President of the Italian People's Party
- In office 12 January 1997 – 2 October 1999
- Preceded by: Giovanni Bianchi
- Succeeded by: Office abolished

Secretary of the Italian People's Party
- In office 1 July 1995 – 12 January 1997
- Preceded by: Rocco Buttiglione
- Succeeded by: Franco Marini

Member of the Chamber of Deputies
- In office 30 May 2001 – 28 April 2008
- Constituency: Campania
- In office 5 June 1968 – 14 April 1994
- Constituency: Benevento–Avellino–Salerno

Personal details
- Born: 12 September 1931 Guardia Lombardi, Italy
- Died: 1 December 2022 (aged 91) Rome, Italy
- Party: DC (until 1994) PPI (1994–2002) Independent (2002–2004) IP (2004–2008) The Rose for Italy (2008)
- Height: 1.69 m (5 ft 7 in)
- Relatives: Lucio Bianco (brother)
- Profession: Politician, university professor

= Gerardo Bianco =

Italian politician (1931–2022)

Gerardo Bianco (12 September 1931 – 1 December 2022) was an Italian politician.

==Early life==
Bianco was born in Guardia Lombardi, Campania in Italy. Winner of a scholarship at the Augustinianum College of Catholic University of the Sacred Heart, he graduated in classical letters.

==Career==
Bianco has been Deputy from 1968 to 1994 and from 2001 to 2008, chairman of Christian Democracy (Democrazia Cristiana; DC) in the Chamber from 1979 to 1983 and from 1992 to 1994, Vice-President of Chamber of Deputies from 1987 to 1990 and MEP from 1994 to 1999. He also served as Minister of Education in the Andreotti VI Cabinet.

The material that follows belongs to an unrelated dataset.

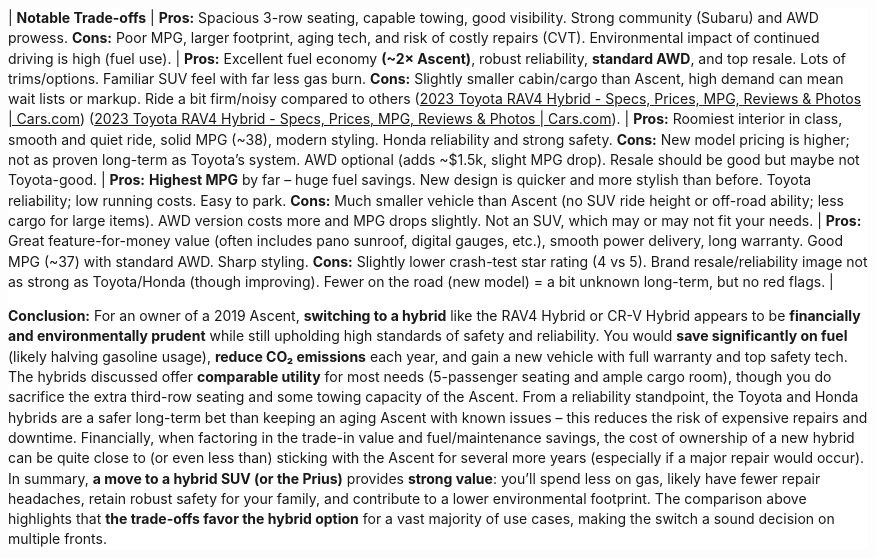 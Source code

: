 | **Notable Trade-offs**    | **Pros:** Spacious 3-row seating, capable towing, good visibility. Strong community (Subaru) and AWD prowess.  **Cons:** Poor MPG, larger footprint, aging tech, and risk of costly repairs (CVT). Environmental impact of continued driving is high (fuel use). | **Pros:** Excellent fuel economy **(~2× Ascent)**, robust reliability, **standard AWD**, and top resale. Lots of trims/options. Familiar SUV feel with far less gas burn. **Cons:** Slightly smaller cabin/cargo than Ascent, high demand can mean wait lists or markup. Ride a bit firm/noisy compared to others ([2023 Toyota RAV4 Hybrid - Specs, Prices, MPG, Reviews & Photos \| Cars.com](https://www.cars.com/research/toyota-rav4_hybrid-2023/#:~:text=Versus%20the%20competition%3A%20The%20RAV4,riding)) ([2023 Toyota RAV4 Hybrid - Specs, Prices, MPG, Reviews & Photos \| Cars.com](https://www.cars.com/research/toyota-rav4_hybrid-2023/#:~:text=Updated%2C%20Upgraded%20Controls)). | **Pros:** Roomiest interior in class, smooth and quiet ride, solid MPG (~38), modern styling. Honda reliability and strong safety. **Cons:** New model pricing is higher; not as proven long-term as Toyota’s system. AWD optional (adds ~$1.5k, slight MPG drop). Resale should be good but maybe not Toyota-good. | **Pros:** **Highest MPG** by far – huge fuel savings. New design is quicker and more stylish than before. Toyota reliability; low running costs. Easy to park. **Cons:** Much smaller vehicle than Ascent (no SUV ride height or off-road ability; less cargo for large items). AWD version costs more and MPG drops slightly. Not an SUV, which may or may not fit your needs. | **Pros:** Great feature-for-money value (often includes pano sunroof, digital gauges, etc.), smooth power delivery, long warranty. Good MPG (~37) with standard AWD. Sharp styling. **Cons:** Slightly lower crash-test star rating (4 vs 5). Brand resale/reliability image not as strong as Toyota/Honda (though improving). Fewer on the road (new model) = a bit unknown long-term, but no red flags. |

**Conclusion:** For an owner of a 2019 Ascent, **switching to a hybrid** like the RAV4 Hybrid or CR-V Hybrid appears to be **financially and environmentally prudent** while still upholding high standards of safety and reliability. You would **save significantly on fuel** (likely halving gasoline usage), **reduce CO₂ emissions** each year, and gain a new vehicle with full warranty and top safety tech. The hybrids discussed offer **comparable utility** for most needs (5-passenger seating and ample cargo room), though you do sacrifice the extra third-row seating and some towing capacity of the Ascent. From a reliability standpoint, the Toyota and Honda hybrids are a safer long-term bet than keeping an aging Ascent with known issues – this reduces the risk of expensive repairs and downtime. Financially, when factoring in the trade-in value and fuel/maintenance savings, the cost of ownership of a new hybrid can be quite close to (or even less than) sticking with the Ascent for several more years (especially if a major repair would occur). In summary, **a move to a hybrid SUV (or the Prius)** provides **strong value**: you’ll spend less on gas, likely have fewer repair headaches, retain robust safety for your family, and contribute to a lower environmental footprint. The comparison above highlights that **the trade-offs favor the hybrid option** for a vast majority of use cases, making the switch a sound decision on multiple fronts.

In 1995 he opposed the Secretary of the Italian People's Party (PPI), Rocco Buttiglione, for his approach to the centre-right during the regional elections that year. Bianco was subsequently elected Secretary of the PPI while Buttiglione founded a new party, the United Christian Democrats (CDU). He remained Secretary until 1997, the year he became president of PPI. He also was the director of the newspaper Il Popolo in 1995 and from 1999 to 2000.

In 2002 Bianco opposed the dissolution of the PPI into The Daisy (DL), and so joined the new party as an independent. In 2004 he founded the movement Popular Italy(IP), with the purpose of restoring an autonomous organized presence for democratic Catholics in Italy. In 2008 he refused to join the Democratic Party (PD) and instead entered the mixed (Misto) group.

==Personal life and death==
Bianco died in Rome on 1 December 2022, at the age of 91.